Sunday, March 12, 2017

Inilah Pemenang Sebenarnya di Pilgub DKI 2017


DUNIA HAWA - “ … secara ksatria dan lapang dada saya menerima kekalahan saya dalam pemilihan Gubernur DKI Jakarta ini.” Itu sepenggal pidato “kekalahan” Agus Harimurti Yudhoyono setelah jumlah suara yang ia peroleh dalam Pilgub DKI Jakarta 2017 lalu paling sedikit dibanding kedua pasangan calon (paslon) lain, Ahok-Djarot dan Anies-Sandi.

Agus mengaku kalah. Dengan begitu, logikanya, ada yang menang. Dalam hal ini, pemenangnya akan ditentukan di putaran kedua April nanti. Ketika pola pikir ‘bertarung’ dikedepankan dalam mencari solusi, pada akhirnya memang akan ada yang menang dan ada yang kalah.

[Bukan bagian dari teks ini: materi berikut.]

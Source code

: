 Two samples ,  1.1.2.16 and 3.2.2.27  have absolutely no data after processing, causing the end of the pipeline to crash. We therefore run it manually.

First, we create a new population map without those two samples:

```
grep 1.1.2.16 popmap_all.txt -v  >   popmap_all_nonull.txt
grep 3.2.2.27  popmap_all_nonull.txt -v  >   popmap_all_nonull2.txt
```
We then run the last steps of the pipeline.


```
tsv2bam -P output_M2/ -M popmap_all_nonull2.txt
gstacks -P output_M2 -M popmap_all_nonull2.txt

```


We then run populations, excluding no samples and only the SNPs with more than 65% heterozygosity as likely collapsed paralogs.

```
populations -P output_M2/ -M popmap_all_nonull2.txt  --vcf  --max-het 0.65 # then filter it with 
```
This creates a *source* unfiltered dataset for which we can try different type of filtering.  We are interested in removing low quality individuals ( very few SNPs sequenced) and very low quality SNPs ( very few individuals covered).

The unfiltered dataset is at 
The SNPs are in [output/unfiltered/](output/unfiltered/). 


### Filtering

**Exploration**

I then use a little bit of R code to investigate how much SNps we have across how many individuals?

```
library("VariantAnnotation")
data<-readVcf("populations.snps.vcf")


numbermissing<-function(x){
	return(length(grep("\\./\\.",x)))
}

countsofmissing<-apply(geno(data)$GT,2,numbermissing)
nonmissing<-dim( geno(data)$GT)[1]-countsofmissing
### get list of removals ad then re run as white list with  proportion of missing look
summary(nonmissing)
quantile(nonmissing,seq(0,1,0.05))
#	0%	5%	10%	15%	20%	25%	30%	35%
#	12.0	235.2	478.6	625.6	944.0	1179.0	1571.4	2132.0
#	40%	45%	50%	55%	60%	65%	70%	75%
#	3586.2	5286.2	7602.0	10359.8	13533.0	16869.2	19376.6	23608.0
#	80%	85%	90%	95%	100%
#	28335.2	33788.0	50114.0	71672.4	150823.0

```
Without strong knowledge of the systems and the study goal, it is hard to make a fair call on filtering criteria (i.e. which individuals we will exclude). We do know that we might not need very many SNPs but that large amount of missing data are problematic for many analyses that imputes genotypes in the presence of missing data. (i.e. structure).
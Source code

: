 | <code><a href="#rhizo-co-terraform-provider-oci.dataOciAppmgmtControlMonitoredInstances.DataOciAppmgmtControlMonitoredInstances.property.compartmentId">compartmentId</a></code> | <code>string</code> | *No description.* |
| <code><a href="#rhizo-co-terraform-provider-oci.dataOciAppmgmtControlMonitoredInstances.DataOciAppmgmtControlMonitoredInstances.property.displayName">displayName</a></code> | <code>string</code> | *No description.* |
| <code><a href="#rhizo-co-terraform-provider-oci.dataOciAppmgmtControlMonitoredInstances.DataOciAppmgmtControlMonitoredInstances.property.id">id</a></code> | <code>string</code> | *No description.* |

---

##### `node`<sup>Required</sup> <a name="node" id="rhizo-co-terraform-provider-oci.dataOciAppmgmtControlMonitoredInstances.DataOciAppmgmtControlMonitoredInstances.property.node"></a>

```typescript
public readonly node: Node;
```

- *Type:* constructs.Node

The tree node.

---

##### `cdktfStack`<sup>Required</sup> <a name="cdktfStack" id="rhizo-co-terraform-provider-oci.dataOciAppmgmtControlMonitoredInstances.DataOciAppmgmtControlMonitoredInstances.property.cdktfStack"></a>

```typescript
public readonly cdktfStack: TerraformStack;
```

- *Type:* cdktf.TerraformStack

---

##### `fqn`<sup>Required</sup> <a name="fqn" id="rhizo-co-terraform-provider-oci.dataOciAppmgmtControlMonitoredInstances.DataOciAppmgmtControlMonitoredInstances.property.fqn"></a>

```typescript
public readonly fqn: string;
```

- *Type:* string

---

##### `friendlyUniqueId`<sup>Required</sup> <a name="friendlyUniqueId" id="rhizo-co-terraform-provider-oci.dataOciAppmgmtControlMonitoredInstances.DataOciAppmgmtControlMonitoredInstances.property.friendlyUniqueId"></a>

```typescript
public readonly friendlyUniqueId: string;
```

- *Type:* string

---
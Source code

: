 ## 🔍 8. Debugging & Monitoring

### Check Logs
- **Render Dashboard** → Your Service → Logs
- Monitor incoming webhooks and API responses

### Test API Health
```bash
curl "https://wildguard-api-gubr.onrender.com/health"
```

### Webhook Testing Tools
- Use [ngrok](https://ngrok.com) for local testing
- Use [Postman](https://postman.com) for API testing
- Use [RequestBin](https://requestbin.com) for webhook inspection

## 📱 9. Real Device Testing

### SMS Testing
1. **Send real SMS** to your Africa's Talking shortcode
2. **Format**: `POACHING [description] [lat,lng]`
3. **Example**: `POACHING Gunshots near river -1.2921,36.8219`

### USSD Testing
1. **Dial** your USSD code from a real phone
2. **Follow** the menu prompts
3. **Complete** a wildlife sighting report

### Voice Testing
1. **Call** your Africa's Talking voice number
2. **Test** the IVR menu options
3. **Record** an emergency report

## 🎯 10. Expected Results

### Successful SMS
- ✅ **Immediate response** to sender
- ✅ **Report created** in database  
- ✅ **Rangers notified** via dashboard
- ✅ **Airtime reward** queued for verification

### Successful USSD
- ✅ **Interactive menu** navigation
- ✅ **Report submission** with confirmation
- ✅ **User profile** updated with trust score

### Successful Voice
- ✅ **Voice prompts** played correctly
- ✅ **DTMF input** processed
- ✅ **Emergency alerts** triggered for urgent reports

Segala amunisi pun disiapkan untuk perang. Penganut agama Islam yang mayoritas terlihat begitu seksi untuk dijadikan target meraup suara. Maka, agama yang seharusnya ada di level tertinggi kesadaran hidup manusia pada frekuensi ilahiah dengan mudah diturunkan ke level yang sangat rendah pada frekuensi hewaniah demi kepentingan nafsu. Isu-isu sensitif dimainkan dengan menggedor akal dan mengocok emosi secara kasar.

Amunisi lain: membidik kelemahan atau kekurangan lawan. Ini sangat terlihat dalam sesi debat di putaran pertama lalu. Dan sudah barang tentu Ahok sang petahana-lah yang menjadi sasaran serang kedua paslon lain. Sekecil apa pun kekurangan yang dilihat, jadikan itu titik sasaran tembak. Buat hal itu menjadi seolah begitu besar artinya. Abaikan betapa banyak keberhasilan yang sudah ia capai selama ini. Kasih saja nila setitik, kan bakal rusak susu sebelanga.

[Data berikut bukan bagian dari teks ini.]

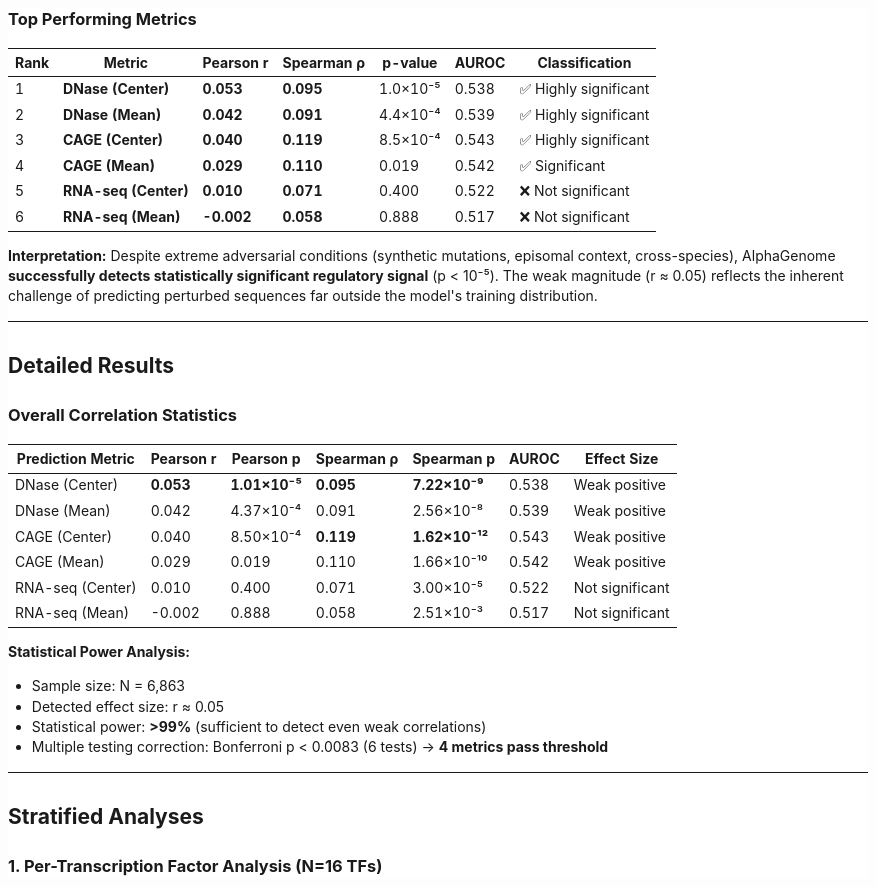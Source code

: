 ### Top Performing Metrics

| Rank | Metric | Pearson r | Spearman ρ | p-value | AUROC | Classification |
|------|--------|-----------|------------|---------|-------|----------------|
| 1 | **DNase (Center)** | **0.053** | **0.095** | 1.0×10⁻⁵ | 0.538 | ✅ Highly significant |
| 2 | **DNase (Mean)** | **0.042** | **0.091** | 4.4×10⁻⁴ | 0.539 | ✅ Highly significant |
| 3 | **CAGE (Center)** | **0.040** | **0.119** | 8.5×10⁻⁴ | 0.543 | ✅ Highly significant |
| 4 | **CAGE (Mean)** | **0.029** | **0.110** | 0.019 | 0.542 | ✅ Significant |
| 5 | **RNA-seq (Center)** | **0.010** | **0.071** | 0.400 | 0.522 | ❌ Not significant |
| 6 | **RNA-seq (Mean)** | **-0.002** | **0.058** | 0.888 | 0.517 | ❌ Not significant |

**Interpretation:** Despite extreme adversarial conditions (synthetic mutations, episomal context, cross-species), AlphaGenome **successfully detects statistically significant regulatory signal** (p < 10⁻⁵). The weak magnitude (r ≈ 0.05) reflects the inherent challenge of predicting perturbed sequences far outside the model's training distribution.

---

## Detailed Results

### Overall Correlation Statistics

| Prediction Metric | Pearson r | Pearson p | Spearman ρ | Spearman p | AUROC | Effect Size |
|-------------------|-----------|-----------|------------|------------|-------|-------------|
| DNase (Center) | **0.053** | **1.01×10⁻⁵** | **0.095** | **7.22×10⁻⁹** | 0.538 | Weak positive |
| DNase (Mean) | 0.042 | 4.37×10⁻⁴ | 0.091 | 2.56×10⁻⁸ | 0.539 | Weak positive |
| CAGE (Center) | 0.040 | 8.50×10⁻⁴ | **0.119** | **1.62×10⁻¹²** | 0.543 | Weak positive |
| CAGE (Mean) | 0.029 | 0.019 | 0.110 | 1.66×10⁻¹⁰ | 0.542 | Weak positive |
| RNA-seq (Center) | 0.010 | 0.400 | 0.071 | 3.00×10⁻⁵ | 0.522 | Not significant |
| RNA-seq (Mean) | -0.002 | 0.888 | 0.058 | 2.51×10⁻³ | 0.517 | Not significant |

**Statistical Power Analysis:**
- Sample size: N = 6,863
- Detected effect size: r ≈ 0.05
- Statistical power: **>99%** (sufficient to detect even weak correlations)
- Multiple testing correction: Bonferroni p < 0.0083 (6 tests) → **4 metrics pass threshold**

---

## Stratified Analyses

### 1. Per-Transcription Factor Analysis (N=16 TFs)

Sedihnya, mereka tampak menikmati cara-cara yang tidak ‘berhati’ tersebut dan sekaligus dampaknya. Setidaknya, tidak terlihat ada upaya mendinginkan suasana dari kubu para paslon. Saling cela, saling ancam, olok-olok, caci-maki, hingga saling tuntut di ranah hukum berseliweran di dunia maya dan dunia nyata.

Sukses atau Sukses?


Serangan dari masing-masing kontestan begitu dahsyat. Sukseskah? Kalau tujuannya mengobrak-abrik ketenteraman dan kedamaian rakyat, bolehlah dibilang sukses. Lihat saja, tak hanya rakyat Jakarta tapi juga rakyat Indonesia secara umum ikut bertarung. Yang tadinya berteman, sekarang jadi lawan. Yang awalnya follower, sekarang harus rela di-unfollowed. Yang semula memuji, sekarang membenci.

Tak hanya kondisi politik yang jadi karut marut, tapi juga sosial makin kusut. Rakyat terpecah, bangsa pun, duh (bisa-bisa), terbelah. Tapi memang itulah konsekuensi dari sebuah pertarungan. Harus ada korban.

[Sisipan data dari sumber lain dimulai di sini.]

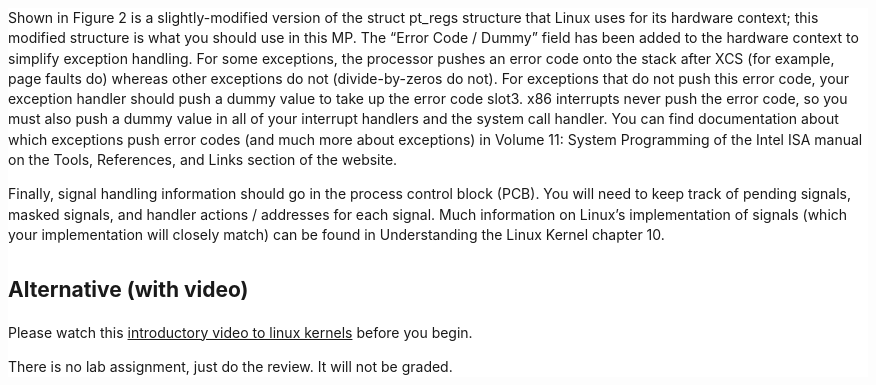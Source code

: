 Shown in Figure 2 is a slightly-modified version of the struct pt_regs structure that Linux uses for its hardware
context; this modified structure is what you should use in this MP. The “Error Code / Dummy” field has been added to
the hardware context to simplify exception handling. For some exceptions, the processor pushes an error code onto the
stack after XCS (for example, page faults do) whereas other exceptions do not (divide-by-zeros do not). For exceptions
that do not push this error code, your exception handler should push a dummy value to take up the error code slot3.
x86 interrupts never push the error code, so you must also push a dummy value in all of your interrupt handlers and
the system call handler. You can find documentation about which exceptions push error codes (and much more about
exceptions) in Volume 11: System Programming of the Intel ISA manual on the Tools, References, and Links section
of the website.

Finally, signal handling information should go in the process control block (PCB). You will need to keep track of
pending signals, masked signals, and handler actions / addresses for each signal. Much information on Linux’s implementation of signals (which your implementation will closely match) can be found in Understanding the Linux Kernel
chapter 10.

## Alternative (with video)

Please watch this [introductory video to linux kernels](https://www.youtube.com/watch?v=oHg5SJYRHA0) before you begin.


There is no lab assignment, just do the review. It will not be graded.
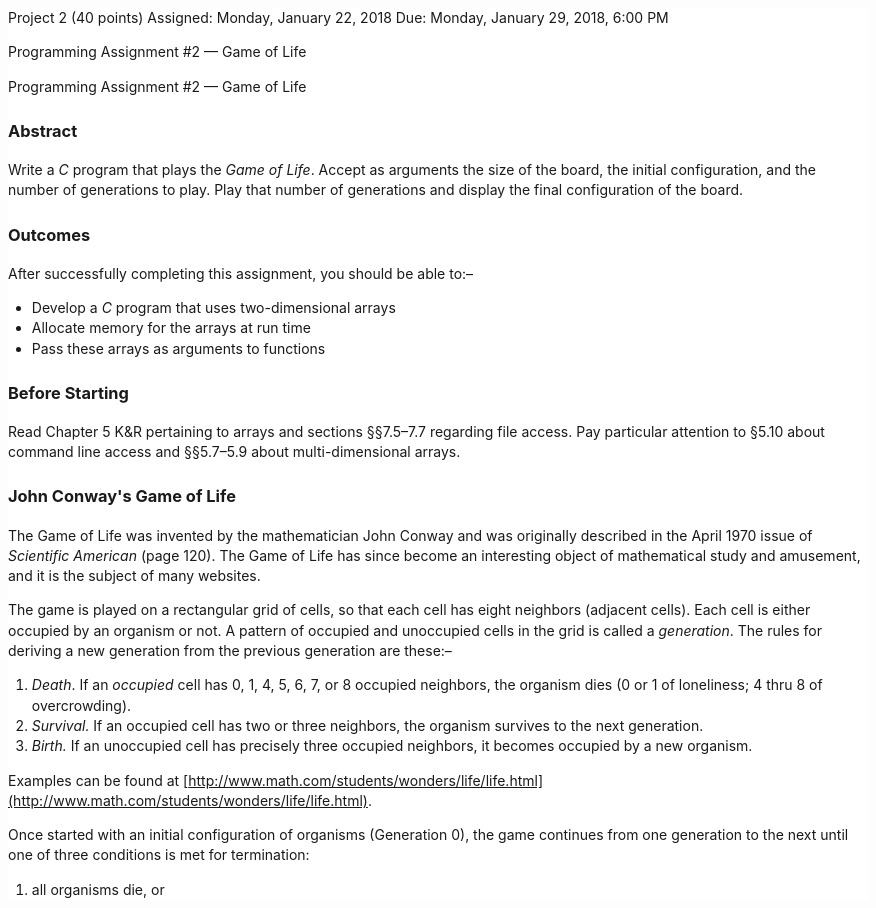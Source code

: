 #


Project 2 (40 points)
 Assigned: Monday, January 22, 2018
Due: Monday, January 29, 2018, 6:00 PM

Programming Assignment #2 — Game of Life


Programming Assignment #2 — Game of Life

### Abstract

Write a _C_ program that plays the _Game of Life_. Accept as arguments the size of the board, the initial configuration, and the number of generations to play. Play that number of generations and display the final configuration of the board.

### Outcomes

After successfully completing this assignment, you should be able to:–

- Develop a _C_ program that uses two-dimensional arrays
- Allocate memory for the arrays at run time
- Pass these arrays as arguments to functions

### Before Starting

Read Chapter 5 K&amp;R pertaining to arrays and sections §§7.5–7.7 regarding file access. Pay particular attention to §5.10 about command line access and §§5.7–5.9 about multi-dimensional arrays.

### John Conway&#39;s Game of Life

The Game of Life was invented by the mathematician John Conway and was originally described in the April 1970 issue of _Scientific American_ (page 120). The Game of Life has since become an interesting object of mathematical study and amusement, and it is the subject of many websites.

The game is played on a rectangular grid of cells, so that each cell has eight neighbors (adjacent cells). Each cell is either occupied by an organism or not. A pattern of occupied and unoccupied cells in the grid is called a _generation_. The rules for deriving a new generation from the previous generation are these:–

1. _Death_. If an _occupied_ cell has 0, 1, 4, 5, 6, 7, or 8 occupied neighbors, the organism dies (0 or 1 of loneliness; 4 thru 8 of overcrowding).
2. _Survival._ If an occupied cell has two or three neighbors, the organism survives to the next generation.
3. _Birth._ If an unoccupied cell has precisely three occupied neighbors, it becomes occupied by a new organism.

Examples can be found at [http://www.math.com/students/wonders/life/life.html](http://www.math.com/students/wonders/life/life.html).

Once started with an initial configuration of organisms (Generation 0), the game continues from one generation to the next until one of three conditions is met for termination:

1. all organisms die, or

Tapi jika tujuannya mengalahkan lawan, tunggu dulu. Sebagai pihak yang ‘harus dilawan’ untuk dikalahkan, Ahok-Djarot justru meraup suara terbanyak pada putaran pertama. Kalau sistem Pilkada DKI sama dengan daerah lain, tentu pasangan Agus-Sylvi dan Anies-Sandi sudah terlempar kalah, dan Ahok-Djarot menang.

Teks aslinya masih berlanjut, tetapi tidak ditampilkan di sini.